A view of the diamond trading floor in Mumbai, where dealers negotiate the sale of polished stones.
MUMBAI · April 10, 2026 : India’s diamond industry, the engine that polishes nine out of every ten diamonds on Earth, is undergoing a forced metamorphosis. Centered in the industrial hub of Surat and the financial nerve center of Mumbai, the sector is reeling from a new 50% US tariff on Indian-cut stones. This geopolitical friction has triggered an immediate restructuring of global supply chains, as traders scramble to navigate a landscape where the cost of entry to the world’s largest consumer market has doubled overnight.
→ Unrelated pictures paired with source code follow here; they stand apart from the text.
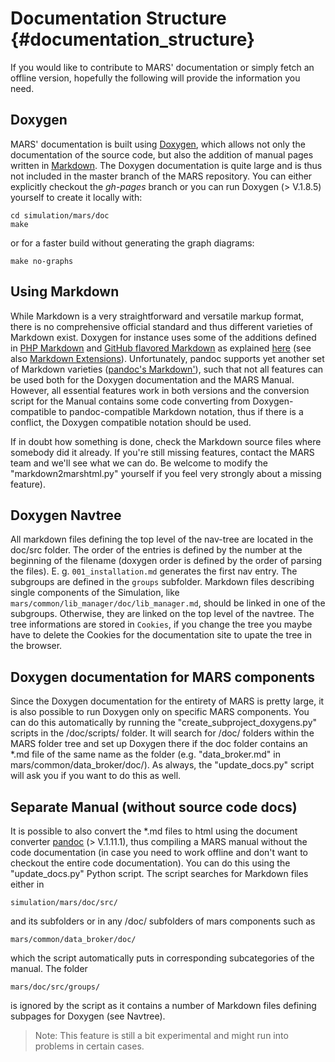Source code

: Documentation Structure {#documentation_structure}
=======================

If you would like to contribute to MARS' documentation or simply fetch an offline version, hopefully the following will provide the information you need.

## Doxygen

MARS' documentation is built using [Doxygen](http://www.stack.nl/~dimitri/doxygen), which allows not only the documentation of the source code, but also the addition of manual pages written in  [Markdown](http://daringfireball.net/projects/markdown/). The Doxygen documentation is quite large and is thus not included in the master branch of the MARS repository. You can either explicitly checkout the *gh-pages* branch or you can run Doxygen (> V.1.8.5) yourself to create it locally with:

    cd simulation/mars/doc
    make

or for a faster build without generating the graph diagrams:

    make no-graphs


## Using Markdown

While Markdown is a very straightforward and versatile markup format, there is no comprehensive official standard and thus different varieties of Markdown exist. Doxygen for instance uses some of the additions defined in [PHP Markdown](http://michelf.com/projects/php-markdown/extra/) and [GitHub flavored Markdown](http://github.github.com/github-flavored-markdown/) as explained [here](http://www.stack.nl/~dimitri/doxygen/manual/markdown.html) (see also [Markdown Extensions](http://www.stack.nl/~dimitri/doxygen/manual/markdown.html#markdown_extra)). Unfortunately, pandoc supports yet another set of Markdown varieties ([pandoc's Markdown'](http://johnmacfarlane.net/pandoc/demo/example9/pandocs-markdown.html)), such that not all features can be used both for the Doxygen documentation and the MARS Manual. However, all essential features work in both versions and the conversion script for the Manual contains some code converting from Doxygen-compatible to pandoc-compatible Markdown notation, thus if there is a conflict, the Doxygen compatible notation should be used.

If in doubt how something is done, check the Markdown source files where somebody did it already. If you're still missing features, contact the MARS team and we'll see what we can do. Be welcome to modify the "markdown2marshtml.py" yourself if you feel very strongly about a missing feature).


## Doxygen Navtree

All markdown files defining the top level of the nav-tree are located in the doc/src folder. The order of the entries is defined by the number at the beginning of the filename (doxygen order is defined by the order of parsing the files). E. g. `001_installation.md` generates the first nav entry. The subgroups are defined in the `groups` subfolder. Markdown files describing single components of the Simulation, like `mars/common/lib_manager/doc/lib_manager.md`, should be linked in one of the subgroups. Otherwise, they are linked on the top level of the navtree. The tree informations are stored in `Cookies`, if you change the tree you maybe have to delete the Cookies for the documentation site to upate the tree in the browser.


## Doxygen documentation for MARS components

Since the Doxygen documentation for the entirety of MARS is pretty large, it is also possible to run Doxygen only on specific MARS components. You can do this automatically by running the "create_subproject_doxygens.py" scripts in the /doc/scripts/ folder. It will search for /doc/ folders within the MARS folder tree and set up Doxygen there if the doc folder contains an *.md file of the same name as the folder (e.g. "data_broker.md" in mars/common/data_broker/doc/). As always, the "update_docs.py" script will ask you if you want to do this as well.


## Separate Manual (without source code docs)

It is possible to also convert the *.md files to html using the document converter [pandoc](http://johnmacfarlane.net/pandoc/) (> V.1.11.1), thus compiling a MARS manual without the code documentation (in case you need to work offline and don't want to checkout the entire code documentation). You can do this using the "update_docs.py" Python script. The script searches for Markdown files either in

    simulation/mars/doc/src/

and its subfolders or in any /doc/ subfolders of mars components such as

    mars/common/data_broker/doc/

which the script automatically puts in corresponding subcategories of the manual. The folder

    mars/doc/src/groups/

is ignored by the script as it contains a number of Markdown files defining subpages for Doxygen (see Navtree).

> Note: This feature is still a bit experimental and might run into problems in certain cases.
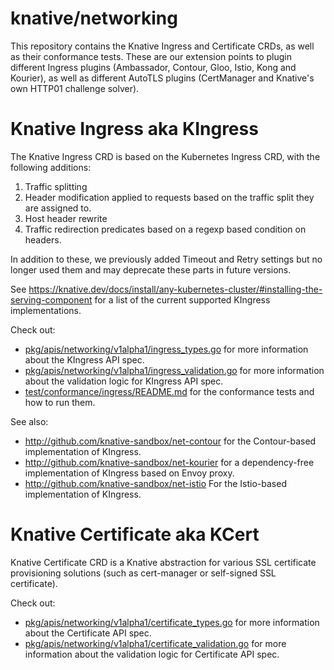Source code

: # knative/networking

This repository contains the Knative Ingress and Certificate CRDs, as well as
their conformance tests. These are our extension points to plugin different
Ingress plugins (Ambassador, Contour, Gloo, Istio, Kong and Kourier), as well as
different AutoTLS plugins (CertManager and Knative's own HTTP01 challenge
solver).


# Knative Ingress aka KIngress

The Knative Ingress CRD is based on the Kubernetes Ingress CRD, with the
following additions:
1. Traffic splitting
2. Header modification applied to requests based on the traffic split they are
   assigned to.
3. Host header rewrite
4. Traffic redirection predicates based on a regexp based condition on headers.

In addition to these, we previously added Timeout and Retry settings but no
longer used them and may deprecate these parts in future versions.

See
https://knative.dev/docs/install/any-kubernetes-cluster/#installing-the-serving-component
for a list of the current supported KIngress implementations.

Check out:
- [pkg/apis/networking/v1alpha1/ingress_types.go](/pkg/apis/networking/v1alpha1/ingress_types.go)
  for more information about the KIngress API spec.
- [pkg/apis/networking/v1alpha1/ingress_validation.go](/pkg/apis/networking/v1alpha1/ingress_validations.go)
  for more information about the validation logic for KIngress API spec.
- [test/conformance/ingress/README.md](/test/conformance/ingress/README.md) for
  the conformance tests and how to run them.

See also:
- http://github.com/knative-sandbox/net-contour for the Contour-based
  implementation of KIngress.
- http://github.com/knative-sandbox/net-kourier for a dependency-free
  implementation of KIngress based on Envoy proxy.
- http://github.com/knative-sandbox/net-istio For the Istio-based
  implementation of KIngress.

# Knative Certificate aka KCert

Knative Certificate CRD is a Knative abstraction for various SSL certificate
provisioning solutions (such as cert-manager or self-signed SSL certificate).

Check out:
- [pkg/apis/networking/v1alpha1/certificate_types.go](/pkg/apis/networking/v1alpha1/certificate_types.go)
  for more information about the Certificate API spec.
- [pkg/apis/networking/v1alpha1/certificate_validation.go](/pkg/apis/networking/v1alpha1/certificate_validations.go)
  for more information about the validation logic for Certificate API spec.
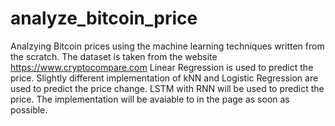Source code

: # analyze_bitcoin_price
Analzying Bitcoin prices using the machine learning techniques written from the scratch.
The dataset is taken from the website https://www.cryptocompare.com
Linear Regression is used to predict the price.
Slightly different implementation of kNN and Logistic Regression are used to predict the price change.
LSTM with RNN will be used to predict the price. The implementation will be avaiable to in the page as soon as possible.


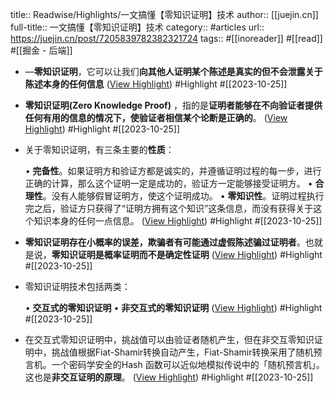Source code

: title:: Readwise/Highlights/一文搞懂【零知识证明】技术
author:: [[juejin.cn]]
full-title:: 一文搞懂【零知识证明】技术
category:: #articles
url:: https://juejin.cn/post/7205839782382321724
tags:: #[[inoreader]] #[[read]] #[[掘金 - 后端]]

- —**零知识证明**，它可以让我们**向其他人证明某个陈述是真实的但不会泄露关于陈述本身的任何信息** ([View Highlight](https://read.readwise.io/read/01hdjeykgedbgwy4mf0ntc7srr)) #Highlight #[[2023-10-25]]
- **零知识证明(Zero Knowledge Proof)** ，指的是**证明者能够在不向验证者提供任何有用的信息的情况下，使验证者相信某个论断是正确的**。 ([View Highlight](https://read.readwise.io/read/01hdjeytr9zrghgc32jbg6yezw)) #Highlight #[[2023-10-25]]
- 关于零知识证明，有三条主要的**性质**：
  
  •   **完备性**。如果证明方和验证方都是诚实的，并遵循证明过程的每一步，进行正确的计算，那么这个证明一定是成功的，验证方一定能够接受证明方。
  •   **合理性**。没有人能够假冒证明方，使这个证明成功。
  •   **零知识性**。证明过程执行完之后，验证方只获得了“证明方拥有这个知识”这条信息，而没有获得关于这个知识本身的任何一点信息。 ([View Highlight](https://read.readwise.io/read/01hdjez033vx30kvmtehw41arn)) #Highlight #[[2023-10-25]]
- **零知识证明存在小概率的误差，欺骗者有可能通过虚假陈述骗过证明者**。也就是说，**零知识证明是概率证明而不是确定性证明** ([View Highlight](https://read.readwise.io/read/01hdjf0tjfez6k86ys0wcr0g9b)) #Highlight #[[2023-10-25]]
- 零知识证明技术包括两类：
  
  •   **交互式的零知识证明**
  •   **非交互式的零知识证明** ([View Highlight](https://read.readwise.io/read/01hdjf1w2xya59g5kbbrts2k98)) #Highlight #[[2023-10-25]]
- 在交互式零知识证明中，挑战值可以由验证者随机产生，但在非交互零知识证明中，挑战值根据Fiat-Shamir转换自动产生，Fiat-Shamir转换采用了随机预言机。一个密码学安全的Hash 函数可以近似地模拟传说中的「随机预言机」。这也是**非交互证明的原理**。 ([View Highlight](https://read.readwise.io/read/01hdjf1nqn1f60zj20gg8n0kzf)) #Highlight #[[2023-10-25]]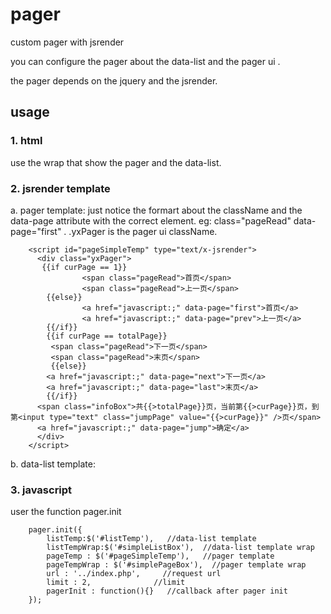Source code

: pager
=====

custom pager with jsrender

you can configure the pager about the data-list  and the pager ui . 

the pager depends on the jquery  and the jsrender.

usage
-----
### 1. html  
use the wrap that show the pager and the data-list.
		<ul id="simpleListBox"></ul>
		<div id="simplePageBox"></div>

### 2. jsrender template
a. pager template: just notice the formart about the className and the data-page attribute with the correct element.
eg: class="pageRead"  data-page="first" .
.yxPager is the pager ui className.

		<script id="pageSimpleTemp" type="text/x-jsrender">
		  <div class="yxPager">
		   {{if curPage == 1}}
		            <span class="pageRead">首页</span>
		            <span class="pageRead">上一页</span>
		    {{else}}
		            <a href="javascript:;" data-page="first">首页</a>
		            <a href="javascript:;" data-page="prev">上一页</a>
		    {{/if}}
		    {{if curPage == totalPage}}
		     <span class="pageRead">下一页</span>
		     <span class="pageRead">末页</span>
		     {{else}}
		    <a href="javascript:;" data-page="next">下一页</a>
		    <a href="javascript:;" data-page="last">末页</a>
		    {{/if}}
		  <span class="infoBox">共{{>totalPage}}页，当前第{{>curPage}}页，到第<input type="text" class="jumpPage" value="{{>curPage}}" />页</span>
		  <a href="javascript:;" data-page="jump">确定</a>
		  </div>
		</script>

b. data-list template:
		<script id="listTemp" type="text/x-jsrender">
		   <li>时间：{{>DateTime}} amount：{{>Amount}}</li>
		</script>

### 3. javascript 
user the function pager.init

		pager.init({
		    listTemp:$('#listTemp'),   //data-list template
		    listTempWrap:$('#simpleListBox'),  //data-list template wrap
		    pageTemp : $('#pageSimpleTemp'),   //pager template
		    pageTempWrap : $('#simplePageBox'),  //pager template wrap
		    url : '../index.php',     //request url
		    limit : 2,              //limit
		    pagerInit : function(){}   //callback after pager init
		});


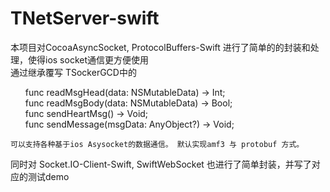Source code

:  <h1>TNetServer-swift</h1>
 
 本项目对CocoaAsyncSocket, ProtocolBuffers-Swift 进行了简单的的封装和处理，使得ios socket通信更方便使用 <br/>
    通过继承覆写 TSockerGCD中的 
    <ul>
    func readMsgHead(data: NSMutableData) -> Int; <br/>
    func readMsgBody(data: NSMutableData) -> Bool;<br/>
    func sendHeartMsg() -> Void;<br/>
    func sendMessage(msgData: AnyObject?) -> Void;<br/>
    </ul>
 
    可以支持各种基于ios Asysocket的数据通信。 默认实现amf3 与 protobuf 方式。
    
  同时对   Socket.IO-Client-Swift, SwiftWebSocket  也进行了简单封装，并写了对应的测试demo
The Tariff Shock and Global Realignment
The 50% tariff has rendered direct exports from India to the United States economically unviable for many mid-market firms. In response, the industry is seeing a rapid shift toward "third-country" processing. Rough diamonds are being routed through alternative hubs: such as Dubai or Botswana: to undergo final finishing or certification, attempting to legally distance the finished product from the Indian tariff origin. While this adds logistical complexity, it remains cheaper than the steep American levy. Industry leaders in Mumbai warn that this is a survival tactic as the trade balance shifts.

From Factory to Flagship
Despite the trade pressure, India is doubling down on its domestic potential. The recent opening of the world’s largest Forevermark flagship store in Mumbai signals a pivot from being merely a global workshop to becoming a primary consumption market. By capturing more of the value chain internally, Indian firms hope to insulate themselves from external trade shocks. The strategy is clear: if the West makes it harder to export, India will build the infrastructure to sell high-end luxury to its own burgeoning middle class.
Vertical Integration as Survival
The crisis in Antwerp has already left a vacuum in the global trade, and India’s current struggle with the US adds a layer of volatility. With the rise of lab-grown alternatives and shifting consumer habits, the Surat-Mumbai axis is at a crossroads. The survival of the 500,000-strong workforce depends on whether the industry can successfully rebrand itself from a high-volume polisher to a vertically integrated luxury powerhouse.